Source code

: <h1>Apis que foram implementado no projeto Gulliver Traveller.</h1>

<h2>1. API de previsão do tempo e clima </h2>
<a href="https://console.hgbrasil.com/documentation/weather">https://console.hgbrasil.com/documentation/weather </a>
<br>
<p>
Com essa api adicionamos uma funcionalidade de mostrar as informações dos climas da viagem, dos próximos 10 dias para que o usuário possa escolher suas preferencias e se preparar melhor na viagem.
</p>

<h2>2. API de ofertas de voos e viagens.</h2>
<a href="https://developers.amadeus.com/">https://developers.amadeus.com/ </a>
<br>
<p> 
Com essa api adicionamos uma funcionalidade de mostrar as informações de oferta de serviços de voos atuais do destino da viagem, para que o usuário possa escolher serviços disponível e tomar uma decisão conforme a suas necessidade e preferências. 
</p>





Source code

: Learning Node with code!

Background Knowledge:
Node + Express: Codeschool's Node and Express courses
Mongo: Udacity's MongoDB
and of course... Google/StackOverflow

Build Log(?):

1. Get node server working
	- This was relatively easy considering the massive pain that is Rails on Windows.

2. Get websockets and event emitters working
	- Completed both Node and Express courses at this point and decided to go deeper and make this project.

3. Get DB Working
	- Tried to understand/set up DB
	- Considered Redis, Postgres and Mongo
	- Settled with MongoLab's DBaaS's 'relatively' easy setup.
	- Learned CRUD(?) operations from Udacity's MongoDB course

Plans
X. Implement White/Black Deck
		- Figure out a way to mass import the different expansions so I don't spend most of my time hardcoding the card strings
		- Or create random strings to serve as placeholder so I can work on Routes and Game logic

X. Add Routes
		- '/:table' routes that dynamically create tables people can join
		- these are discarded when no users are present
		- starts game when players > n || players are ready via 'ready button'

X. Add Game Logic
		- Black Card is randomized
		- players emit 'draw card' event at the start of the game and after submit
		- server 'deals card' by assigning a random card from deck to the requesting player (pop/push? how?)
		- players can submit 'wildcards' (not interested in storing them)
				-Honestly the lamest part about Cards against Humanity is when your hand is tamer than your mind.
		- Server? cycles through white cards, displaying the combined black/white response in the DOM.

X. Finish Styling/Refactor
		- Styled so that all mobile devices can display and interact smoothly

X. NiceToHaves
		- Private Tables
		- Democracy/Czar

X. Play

= = = = = = =

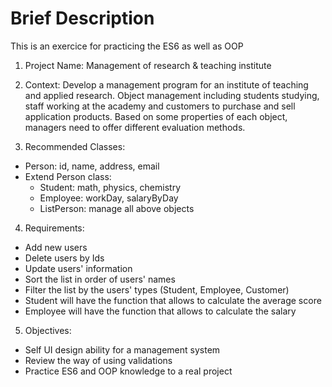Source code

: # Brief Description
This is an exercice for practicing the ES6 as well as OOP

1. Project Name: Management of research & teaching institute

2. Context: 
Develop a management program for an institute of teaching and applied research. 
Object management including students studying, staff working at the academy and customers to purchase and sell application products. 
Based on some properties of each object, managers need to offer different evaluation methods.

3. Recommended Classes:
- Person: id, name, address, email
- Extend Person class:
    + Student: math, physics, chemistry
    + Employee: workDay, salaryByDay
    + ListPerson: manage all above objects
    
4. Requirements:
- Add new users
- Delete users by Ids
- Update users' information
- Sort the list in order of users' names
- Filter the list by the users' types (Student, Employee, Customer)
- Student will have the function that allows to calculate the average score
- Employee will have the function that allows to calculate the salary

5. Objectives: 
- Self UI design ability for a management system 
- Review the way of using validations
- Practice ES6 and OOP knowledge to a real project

= = = = = = =

(Task item):
Please copy out each line of the material that holds the string "relatively".

(Your response):
	- This was relatively easy considering the massive pain that is Rails on Windows.
	- Settled with MongoLab's DBaaS's 'relatively' easy setup.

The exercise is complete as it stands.